Saved entries:
_ _ _ _
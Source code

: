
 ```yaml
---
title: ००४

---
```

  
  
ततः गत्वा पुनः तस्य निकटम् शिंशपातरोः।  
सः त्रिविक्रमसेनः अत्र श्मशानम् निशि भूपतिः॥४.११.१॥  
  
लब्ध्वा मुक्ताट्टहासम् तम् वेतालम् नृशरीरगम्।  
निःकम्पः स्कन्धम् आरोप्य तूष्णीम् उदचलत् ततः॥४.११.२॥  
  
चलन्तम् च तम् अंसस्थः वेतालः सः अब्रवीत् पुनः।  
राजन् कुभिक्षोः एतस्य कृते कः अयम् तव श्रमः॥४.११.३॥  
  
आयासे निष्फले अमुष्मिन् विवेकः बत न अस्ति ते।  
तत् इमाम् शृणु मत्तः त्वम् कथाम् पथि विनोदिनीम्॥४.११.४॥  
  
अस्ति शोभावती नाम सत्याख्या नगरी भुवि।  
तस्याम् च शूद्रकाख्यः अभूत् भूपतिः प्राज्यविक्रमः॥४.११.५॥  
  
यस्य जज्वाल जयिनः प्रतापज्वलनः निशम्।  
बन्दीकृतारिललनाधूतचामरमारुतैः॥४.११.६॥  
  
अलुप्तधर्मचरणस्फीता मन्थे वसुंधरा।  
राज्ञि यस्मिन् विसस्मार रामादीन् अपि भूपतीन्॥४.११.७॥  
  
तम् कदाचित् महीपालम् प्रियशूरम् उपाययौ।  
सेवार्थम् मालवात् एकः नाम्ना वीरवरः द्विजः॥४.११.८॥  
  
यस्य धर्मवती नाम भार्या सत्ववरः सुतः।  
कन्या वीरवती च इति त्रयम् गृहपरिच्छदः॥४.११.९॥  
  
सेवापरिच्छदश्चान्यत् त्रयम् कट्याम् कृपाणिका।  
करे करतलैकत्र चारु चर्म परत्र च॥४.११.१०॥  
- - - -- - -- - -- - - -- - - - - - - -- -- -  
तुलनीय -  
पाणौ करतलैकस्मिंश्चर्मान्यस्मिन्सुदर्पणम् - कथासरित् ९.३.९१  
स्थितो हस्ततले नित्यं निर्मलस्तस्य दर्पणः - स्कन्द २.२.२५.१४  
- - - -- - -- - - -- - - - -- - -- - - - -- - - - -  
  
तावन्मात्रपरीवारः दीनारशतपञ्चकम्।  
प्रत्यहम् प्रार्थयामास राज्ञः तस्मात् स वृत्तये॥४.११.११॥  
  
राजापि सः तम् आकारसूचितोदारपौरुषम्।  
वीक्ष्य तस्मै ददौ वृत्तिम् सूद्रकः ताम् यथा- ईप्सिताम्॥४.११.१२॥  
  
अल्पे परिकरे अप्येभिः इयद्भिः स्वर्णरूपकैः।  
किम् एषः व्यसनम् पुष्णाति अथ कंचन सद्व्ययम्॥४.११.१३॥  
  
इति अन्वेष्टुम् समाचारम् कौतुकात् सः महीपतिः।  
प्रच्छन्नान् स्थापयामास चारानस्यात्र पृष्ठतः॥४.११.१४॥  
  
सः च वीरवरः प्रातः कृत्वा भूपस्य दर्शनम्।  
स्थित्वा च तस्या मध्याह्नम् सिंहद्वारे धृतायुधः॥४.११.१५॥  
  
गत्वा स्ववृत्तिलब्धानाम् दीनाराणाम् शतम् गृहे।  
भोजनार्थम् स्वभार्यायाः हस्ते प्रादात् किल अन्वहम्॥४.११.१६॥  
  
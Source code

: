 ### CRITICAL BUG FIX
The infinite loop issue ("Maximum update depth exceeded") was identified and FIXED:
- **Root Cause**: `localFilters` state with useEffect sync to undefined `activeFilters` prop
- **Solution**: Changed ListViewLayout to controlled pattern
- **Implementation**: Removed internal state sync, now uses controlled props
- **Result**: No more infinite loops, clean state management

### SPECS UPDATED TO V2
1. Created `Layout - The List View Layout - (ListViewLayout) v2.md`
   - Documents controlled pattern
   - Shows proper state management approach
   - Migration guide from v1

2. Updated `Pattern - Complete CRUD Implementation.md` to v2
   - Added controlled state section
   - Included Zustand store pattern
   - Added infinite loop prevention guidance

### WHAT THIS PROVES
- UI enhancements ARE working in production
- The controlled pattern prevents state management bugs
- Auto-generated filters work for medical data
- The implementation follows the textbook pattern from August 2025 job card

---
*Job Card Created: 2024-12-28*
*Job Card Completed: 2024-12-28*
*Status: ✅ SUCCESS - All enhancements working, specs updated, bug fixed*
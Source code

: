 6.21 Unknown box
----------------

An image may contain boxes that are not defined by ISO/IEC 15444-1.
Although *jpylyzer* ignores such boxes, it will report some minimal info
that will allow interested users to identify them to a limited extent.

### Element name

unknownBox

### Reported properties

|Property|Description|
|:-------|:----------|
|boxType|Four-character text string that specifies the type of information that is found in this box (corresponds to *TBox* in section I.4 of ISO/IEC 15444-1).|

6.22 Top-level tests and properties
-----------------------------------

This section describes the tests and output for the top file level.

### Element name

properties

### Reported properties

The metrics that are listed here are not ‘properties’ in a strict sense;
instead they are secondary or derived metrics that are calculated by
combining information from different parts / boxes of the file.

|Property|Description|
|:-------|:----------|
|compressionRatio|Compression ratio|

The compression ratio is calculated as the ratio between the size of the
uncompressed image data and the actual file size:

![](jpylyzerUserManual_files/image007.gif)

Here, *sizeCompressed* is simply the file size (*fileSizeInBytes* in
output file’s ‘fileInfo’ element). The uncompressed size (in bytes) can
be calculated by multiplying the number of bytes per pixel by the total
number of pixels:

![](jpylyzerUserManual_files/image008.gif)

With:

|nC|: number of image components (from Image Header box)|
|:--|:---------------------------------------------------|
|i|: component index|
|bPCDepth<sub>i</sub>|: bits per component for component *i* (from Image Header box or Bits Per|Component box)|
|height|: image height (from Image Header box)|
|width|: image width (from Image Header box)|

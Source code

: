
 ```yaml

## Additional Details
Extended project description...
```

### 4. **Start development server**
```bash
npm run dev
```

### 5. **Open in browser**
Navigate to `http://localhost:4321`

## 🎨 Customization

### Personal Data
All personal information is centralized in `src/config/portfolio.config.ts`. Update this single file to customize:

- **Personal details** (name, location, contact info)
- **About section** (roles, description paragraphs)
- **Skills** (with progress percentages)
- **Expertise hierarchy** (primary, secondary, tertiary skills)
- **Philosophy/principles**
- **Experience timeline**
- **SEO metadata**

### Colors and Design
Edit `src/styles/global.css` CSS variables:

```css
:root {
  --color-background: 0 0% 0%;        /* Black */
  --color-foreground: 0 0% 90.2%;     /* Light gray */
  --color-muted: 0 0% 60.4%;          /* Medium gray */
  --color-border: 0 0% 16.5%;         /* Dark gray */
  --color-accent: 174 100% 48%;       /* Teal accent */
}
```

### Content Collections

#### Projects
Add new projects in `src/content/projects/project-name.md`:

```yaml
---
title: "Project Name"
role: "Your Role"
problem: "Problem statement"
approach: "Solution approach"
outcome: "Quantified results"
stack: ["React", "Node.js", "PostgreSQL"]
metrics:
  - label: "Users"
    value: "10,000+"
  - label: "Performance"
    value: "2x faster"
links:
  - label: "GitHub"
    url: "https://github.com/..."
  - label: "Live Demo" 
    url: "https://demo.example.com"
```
_ _ _ _
About this task
Look through the records and gather each line with the word "boxes".

The answer
An image may contain boxes that are not defined by ISO/IEC 15444-1.
Although *jpylyzer* ignores such boxes, it will report some minimal info
combining information from different parts / boxes of the file.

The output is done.